A flourishing market in portraiture sprang up, predominantly the work of itinerant practitioners who traveled from town to town. For the first time in history, people could obtain an exact likeness of themselves or their loved ones for a modest cost, making portrait photographs extremely popular with those of modest means.
The work of David Octavius Hill and Robert Adamson encompassed landscape and portraiture, including the calotype portrait of Miss Mary McCanlish, 1843 (right). Rather than imitating the itemizing detail of the daguerreotype, they composed within the softer forms resulting from the calotype’s paper negative, adapting artistic principles of light and shade (chiaroscuro) to orchestrate the surface with large areas of shadow which suppressed fine detail. Viewers compared their style to the light and shadow effects found in Rembrandt’s works.
Working in teams of 2 to 3 people, shoot head-shot portraits of each other using a 4″ x 5″ large-format camera and the studio lighting set-up (see diagram for general lighting ratios) or on location to create images that reference the traditions of the early photographic portrait.

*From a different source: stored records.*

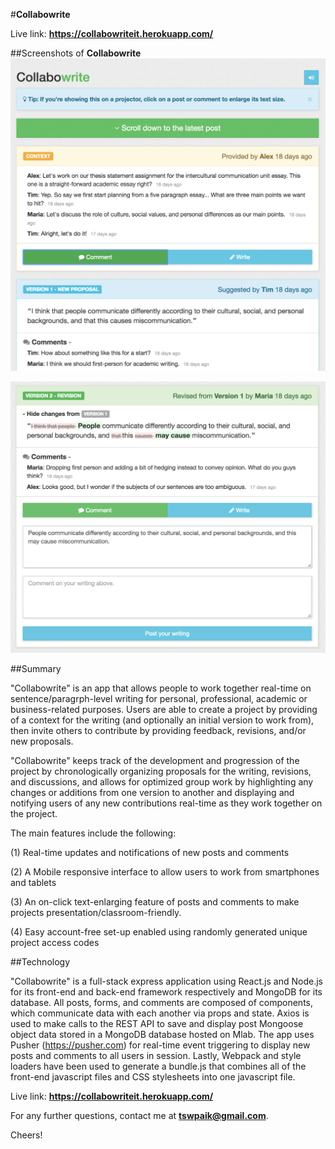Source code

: #**Collabowrite**

Live link: **https://collabowriteit.herokuapp.com/**

##Screenshots of **Collabowrite**
![Screenshot of sample project](screenshot1.jpg "Header")

![Screenshot of sample post structure](screenshot2.jpg "Main")

##Summary

"Collabowrite" is an app that allows people to work together real-time on sentence/paragrph-level writing for personal, professional, academic or business-related purposes. Users are able to create a project by providing of a context for the writing (and optionally an initial version to work from), then invite others to contribute by providing feedback, revisions, and/or new proposals. 

"Collabowrite" keeps track of the development and progression of the project by chronologically organizing proposals for the writing, revisions, and discussions, and allows for optimized group work by highlighting any changes or additions from one version to another and displaying and notifying users of any new contributions real-time as they work together on the project.

The main features include the following:

(1) Real-time updates and notifications of new posts and comments

(2) A Mobile responsive interface to allow users to work from smartphones and tablets

(3) An on-click text-enlarging feature of posts and comments to make projects presentation/classroom-friendly.

(4) Easy account-free set-up enabled using randomly generated unique project access codes 


##Technology

"Collabowrite" is a full-stack express application using React.js and Node.js for its front-end and back-end framework respectively and MongoDB for its database. All posts, forms, and comments are composed of components, which communicate data with each another via props and state. Axios is used to make calls to the REST API to save and display post Mongoose object data stored in a MongoDB database hosted on Mlab. The app uses Pusher (https://pusher.com) for real-time event triggering to display new posts and comments to all users in session. Lastly, Webpack and style loaders have been used to generate a bundle.js that combines all of the front-end javascript files and CSS stylesheets into one javascript file. 

Live link: **https://collabowriteit.herokuapp.com/**

For any further questions, contact me at **tswpaik@gmail.com**.

Cheers!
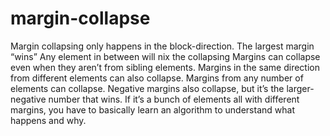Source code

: # margin-collapse
Margin collapsing only happens in the block-direction.
The largest margin “wins”
Any element in between will nix the collapsing
Margins can collapse even when they aren’t from sibling elements.
Margins in the same direction from different elements can also collapse.
Margins from any number of elements can collapse.
Negative margins also collapse, but it’s the larger-negative number that wins.
If it’s a bunch of elements all with different margins, you have to basically learn an algorithm to understand what happens and why.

Studio – 25 to 30 seconds @ f/5.6 (ISO 12)
On Location | Outside (Full Sunlight) – 1/4 to 1/2 @ f/11 (ISO 6)
On Location | Outside (Shade) – 1/2 or 2 to 4 seconds @ f/11 (ISO 6)
For the critique (see Calendar for Due Date) and evaluation, please complete the following:
Load each film holder with two sheets of pre-cut | sized photographic paper.
Shoot two images of subject with rear standard in portrait | vertical setting.
Download and process each paper negative in the darkroom. Once you’ve completed the processing and drying, scan the paper negative using the 4″ x 5″ film holders on the Epson 7000 scanner with a resolution of 1200 ppi as an RGB file.
Optimize and print one of the digital files, including image sizing, image density | contrast | grayscale | hue/saturation and retouching.
One (1) – 4″ x 5″ paper negative of portrait made in the Studio or On Location with the 4″ x 5″ camera.
One (1) – 8-1/2″ x 11″ proof print of scanned paper negative portrait.
One (1) – 17″ x 22″ print (image sized to 16″ x 20″) of paper negative portrait.
Turn-in prints in a manila envelope (with exception of large print) for evaluation and feedback.